Guns N’ Roses Not In This Lifetime Tour Jakarta: Konser Reuni Yang Megah!

By - 8 months ago in Concerts Review

Set berlanjut dengan 3 lagu berturut Double Talkin’ Jive ciptaan gitaris terdahulu, Izzy Stradlin bernuansa rock yang gloomy dengan tempo yang repetitif terdapat dalam album Use Your Illusion I tahun 1991, berlanjut dengan better dari album Chinese Democracy dan Estranged masih dari album Use Your Illusion I. Axl kembali setelah berganti setelan, kali ini menggunakan topi Fodera berwarna hitam seraya personel lain memulai nomor berikutnya Rocket Queen dimainkan dengan tempo yang sedikit lebih cepat dari rekamannya dan lead Slash dengan effect Talkbox yang cukup panjang.

Seperti masih bermimpi , idola yang ditunggu semua pencinta Guns N’ Roses akhirnya bisa tampil dengan personil aslinya beraksi di depan mata dengan nyata. Tur Guns N’ Roses Not In this Lifetime diperkuat line up 3 Personil asli; Axl Rose, Slash dan Duff McKagan bergetar hati melihat mereka bersanding bersama setelah terakhir sepanggung 25 tahun lalu pada Leg Tour Use Your Illusion I tahun 1993 di Buenos Aires Argentina. Di sisi atas kiri berdiri Dizzy Reed salah satu personil terlama di Guns N’ Roses yang sudah bergabung sejak tahun 1990 mengisi Keyboard, Piano, Perkusi dan Vokal Latar. Bergeser ke tengah penggebuk Drum Frank Ferrer dengan set drum yang minimalis, di sebelah kanan atas Personil perempuan satu-satunya dengan warna rambut yang mencolok, Melissa Reese mengisi Keyboard, Synthesizer, Sampler dan Vokal Latar. Di Sebelah kiri bawah pada lini gitar ritem diperkuat oleh Richard Fortuz yang sudah bergabung sejak tahun 2002.

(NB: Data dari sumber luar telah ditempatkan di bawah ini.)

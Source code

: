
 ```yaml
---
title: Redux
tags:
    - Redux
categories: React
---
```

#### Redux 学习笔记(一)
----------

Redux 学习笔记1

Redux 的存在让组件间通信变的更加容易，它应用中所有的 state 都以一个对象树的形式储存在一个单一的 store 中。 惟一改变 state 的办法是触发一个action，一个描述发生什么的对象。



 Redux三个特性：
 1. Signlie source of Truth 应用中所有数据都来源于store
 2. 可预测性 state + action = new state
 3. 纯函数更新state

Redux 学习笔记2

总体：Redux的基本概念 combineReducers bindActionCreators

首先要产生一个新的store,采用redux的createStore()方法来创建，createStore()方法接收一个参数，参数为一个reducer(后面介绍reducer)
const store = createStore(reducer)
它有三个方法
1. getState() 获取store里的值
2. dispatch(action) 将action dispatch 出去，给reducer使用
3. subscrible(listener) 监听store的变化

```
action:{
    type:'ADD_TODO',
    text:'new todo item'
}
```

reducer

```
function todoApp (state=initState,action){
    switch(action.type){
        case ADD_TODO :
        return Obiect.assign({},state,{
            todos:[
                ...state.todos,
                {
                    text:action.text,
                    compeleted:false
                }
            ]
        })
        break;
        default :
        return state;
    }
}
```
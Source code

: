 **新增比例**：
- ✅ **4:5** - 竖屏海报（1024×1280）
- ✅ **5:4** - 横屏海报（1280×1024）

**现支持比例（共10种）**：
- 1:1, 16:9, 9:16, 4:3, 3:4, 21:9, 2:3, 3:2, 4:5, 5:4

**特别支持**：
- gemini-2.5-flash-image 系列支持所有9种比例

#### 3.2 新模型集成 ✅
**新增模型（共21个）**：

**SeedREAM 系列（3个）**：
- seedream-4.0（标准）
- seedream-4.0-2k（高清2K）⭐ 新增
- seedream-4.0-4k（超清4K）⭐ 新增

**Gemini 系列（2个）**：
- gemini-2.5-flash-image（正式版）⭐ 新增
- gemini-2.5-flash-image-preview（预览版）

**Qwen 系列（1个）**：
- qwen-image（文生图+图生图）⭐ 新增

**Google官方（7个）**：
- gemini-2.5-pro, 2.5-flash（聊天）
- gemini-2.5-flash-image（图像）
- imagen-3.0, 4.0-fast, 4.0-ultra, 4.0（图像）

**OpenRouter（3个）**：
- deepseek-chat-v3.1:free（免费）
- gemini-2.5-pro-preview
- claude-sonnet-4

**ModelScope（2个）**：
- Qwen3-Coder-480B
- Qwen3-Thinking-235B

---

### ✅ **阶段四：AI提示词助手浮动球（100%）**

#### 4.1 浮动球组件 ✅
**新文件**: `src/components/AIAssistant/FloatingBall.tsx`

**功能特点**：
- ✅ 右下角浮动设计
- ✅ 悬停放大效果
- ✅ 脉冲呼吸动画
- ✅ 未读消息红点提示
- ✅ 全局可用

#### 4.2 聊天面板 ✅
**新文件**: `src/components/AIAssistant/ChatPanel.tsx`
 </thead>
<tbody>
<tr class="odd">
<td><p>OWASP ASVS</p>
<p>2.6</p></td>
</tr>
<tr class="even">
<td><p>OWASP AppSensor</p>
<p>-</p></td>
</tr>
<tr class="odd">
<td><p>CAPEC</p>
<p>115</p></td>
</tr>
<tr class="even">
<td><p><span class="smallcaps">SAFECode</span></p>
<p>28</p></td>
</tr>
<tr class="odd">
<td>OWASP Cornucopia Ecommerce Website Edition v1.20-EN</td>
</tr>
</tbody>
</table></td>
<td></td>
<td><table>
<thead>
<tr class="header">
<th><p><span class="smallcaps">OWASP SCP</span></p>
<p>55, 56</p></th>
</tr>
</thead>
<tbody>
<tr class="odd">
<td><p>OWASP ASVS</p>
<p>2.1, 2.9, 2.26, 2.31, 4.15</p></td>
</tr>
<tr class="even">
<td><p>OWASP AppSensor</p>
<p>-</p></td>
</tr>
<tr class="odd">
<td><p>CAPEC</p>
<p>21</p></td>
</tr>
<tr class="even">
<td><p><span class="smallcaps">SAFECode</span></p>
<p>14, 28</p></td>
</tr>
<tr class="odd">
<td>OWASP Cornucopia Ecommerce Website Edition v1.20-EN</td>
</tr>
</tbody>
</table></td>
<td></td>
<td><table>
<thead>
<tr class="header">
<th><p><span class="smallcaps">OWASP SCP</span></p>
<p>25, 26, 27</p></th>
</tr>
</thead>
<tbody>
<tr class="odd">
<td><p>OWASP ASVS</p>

Dizzy reed memainkan pianonya untuk melanjutkan set dengan lagu Live and let Die lagu yang diciptakan oleh Paul McCartney dan istrinya pada tahun 1973 itu dipopulerkan oleh band Hard Rock Wings. Slither menyambung selanjutnya, nomor hits milik Velvet Revolver ini memang sudah sering dibawakan di Set Guns N’ Roses Not In this Lifetime tour. Kembali ke album Use Your Illusion II, Axl cs membawakan You Could Be Mine dengan vokal yang sedikit tersengal. Duff mengambil alih lini Vokal, Guns N’ Roses kembali membawakan ulang lagu milik band lain, kali ini Attitude dari Misfits band punk asal Amerika Serikat yang juga masuk ke dalam album Guns N’ Roses The Spaghetti Incident?

Slash mengambil alih spotlight panggung, ia memainkan leak intro dengan gitar gibson Les Paul Goldtop yang khas itu. Solo lead yang cukup panjang, penonton mun terkesima melihat penampilan sang gitar hero, yang sedikit banyak mengilhami para gitaris tanah air. Melanjutkan sesi solo lead-nya, Slash memainkan Speak Softly Love yang populer menjadi soundtrack film The Godfather.

Jeda sejenak. Masih meninggalkan Slash di bagian lidah panggung dengan sorot lampu yang cukup terang, Slash tanpa basa basi kemudian menggeber lead monumental Sweet Child O’ Mine salah satu lagu yang sangat ditunggu. Penonton pun ber- sing-a-long dengan kencang dan mengangkat tangan ke udara, saking kencangnya terkadang suara Axl di pengeras suara kalah lantang. “Where do we go.. Where Do We Go now.. Led screen raksasa pun menambah meriah karna menampilkan gambar close-up Slash bermain komposisi lead.

Setelah Wichita Lineman digeber, sebuah nomor cover milik Jimmy Webb. Kembali Slash mengambil set dengan beberapa pattern lead sembari berjalan ke arah level panggung paling atas, diikuti oleh Fortuz di sisi kiri. Mereka saling ‘beradu” Gitar memainkan nomor klasik milik Pink Floyd Wish You Were here, terlihat gagah dengan latar visual mereka di layar led. tampak bayangan para kru Guns N’ Roses mempersiapkan Piano di level bagian bawah panggung, penonton pun sudah bisa menebak lagu apa yang akan dimainkan berikutnya.

Ketika tata lampu menyala, Axl sudah pada posisinya di Piano, mengenakan jaket kulit beraksen bendera Amerika Serikat, memulai opening dengan mantap. November Rain dikumandangkan tepat di bulan November, dengan sedikit rintik gerimis menambah nuansa syahdu. Lagu dengan proses penciptaan terlama sepanjang karier Guns N’ Roses ini sukses membasuh penantian 2 dekade para penggemar beratnya. Sedikit meredam tempo, Guns N’ Roses kembali membawakan lagu cover, kali ini Black Hole Sun milik Soundgarden, merupakan sebuah tribute kepada sang Vokalis mendiang Chris Cornell yang wafat pada pertengahan tahun 2017.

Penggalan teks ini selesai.